**Goal of the exercise:**
Output exactly, please, the lines of the records below from the one containing "function, we use" through the final line.

(Source texts of formatted documents)
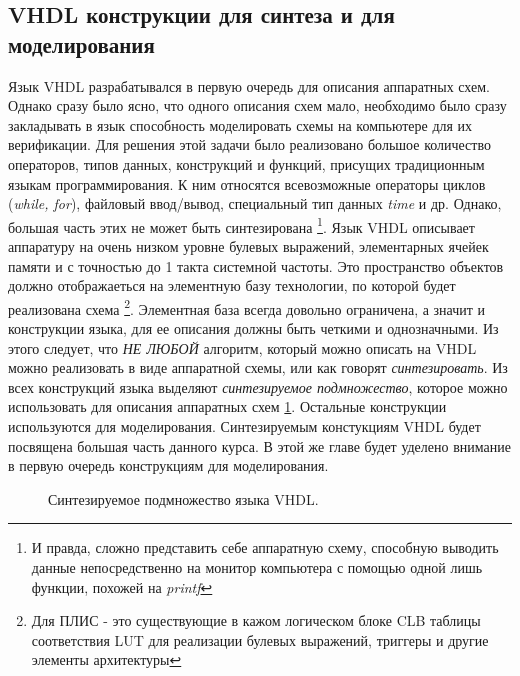 \subsection{VHDL конструкции для синтеза и для моделирования}


Язык VHDL разрабатывался в первую очередь для описания аппаратных схем. Однако сразу было ясно, что одного описания схем мало, необходимо было сразу закладывать в язык способность моделировать схемы на компьютере для их верификации. Для решения этой задачи было реализовано большое количество операторов, типов данных, конструкций и функций, присущих традиционным языкам программирования. К ним относятся всевозможные операторы циклов (\emph{while, for}), файловый ввод/вывод, специальный тип данных \emph{time} и др. Однако, большая часть этих не может быть синтезирована \footnote{И правда, сложно представить себе аппаратную схему, способную выводить данные непосредственно на монитор компьютера с помощью одной лишь функции, похожей на \emph{printf}}. Язык VHDL описывает аппаратуру на очень низком уровне булевых выражений, элементарных ячейек памяти и с точностью до 1 такта системной частоты. Это пространство объектов должно отображаеться на элементную базу технологии, по которой будет реализована схема \footnote{Для ПЛИС - это существующие в кажом логическом блоке CLB таблицы соответствия LUT для реализации булевых выражений, триггеры и другие элементы архитектуры}. Элементная база всегда довольно ограничена, а значит и конструкции языка, для ее описания должны быть четкими и однозначными. Из этого следует, что \emph{НЕ ЛЮБОЙ} алгоритм, который можно описать на VHDL можно реализовать в виде аппаратной схемы, или как говорят \emph{синтезировать}. Из всех конструкций языка выделяют \emph{синтезируемое подмножество}, которое можно использовать для описания аппаратных схем \ref{vhdl_set_1}. Остальные конструкции используются для моделирования. Синтезируемым констукциям VHDL будет посвящена большая часть данного курса. В этой же главе будет уделено внимание в первую очередь конструкциям для моделирования.

\begin{figure}[ht]
\centering
{}
\caption{Синтезируемое подмножество языка VHDL.}
\label{vhdl_set_1}
\end{figure}

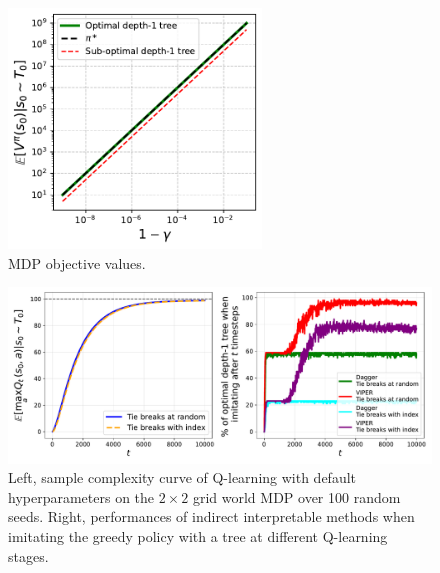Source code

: \begin{figure}
    \centering
    \includegraphics[width=0.6\textwidth]{images/images_part1/policy_values_comparison.pdf}
    \caption{MDP objective values.}\label{fig:objectives}
\end{figure}

\begin{figure}
    \centering
    \includegraphics[width=1\textwidth]{images/images_part1/base_mdp.pdf}
    \caption{Left, sample complexity curve of Q-learning with default hyperparameters on the $2\times 2$ grid world MDP over 100 random seeds. Right, performances of indirect interpretable methods when imitating the greedy policy with a tree at different Q-learning stages. }
\end{figure}
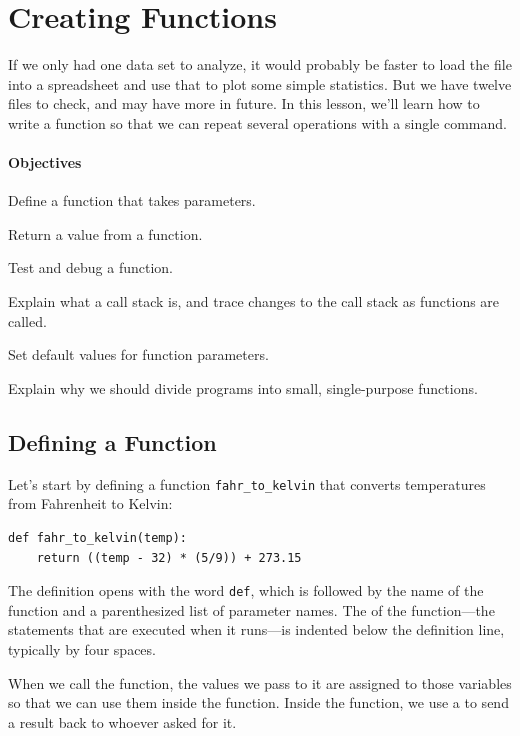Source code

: \documentclass{book}
\begin{document}
\section{Creating Functions}

If we only had one data set to analyze, it would probably be faster to
load the file into a spreadsheet and use that to plot some simple
statistics. But we have twelve files to check, and may have more in
future. In this lesson, we'll learn how to write a function so that we
can repeat several operations with a single command.

\mbox{}\paragraph{Objectives}

\begin{swcitemize}
\item
  Define a function that takes parameters.
\item
  Return a value from a function.
\item
  Test and debug a function.
\item
  Explain what a call stack is, and trace changes to the call stack as
  functions are called.
\item
  Set default values for function parameters.
\item
  Explain why we should divide programs into small, single-purpose
  functions.
\end{swcitemize}

\subsection{Defining a Function}

Let's start by defining a function \texttt{fahr\_to\_kelvin} that
converts temperatures from Fahrenheit to Kelvin:

\begin{verbatim}
def fahr_to_kelvin(temp):
    return ((temp - 32) * (5/9)) + 273.15
\end{verbatim}

The definition opens with the word \texttt{def}, which is followed by
the name of the function and a parenthesized list of parameter names.
The  of the function---the statements
that are executed when it runs---is indented below the definition line,
typically by four spaces.

When we call the function, the values we pass to it are assigned to
those variables so that we can use them inside the function. Inside the
function, we use a  to
send a result back to whoever asked for it.
\end{document}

**Finished task:**
function, we use a  to
send a result back to whoever asked for it.
\end{document}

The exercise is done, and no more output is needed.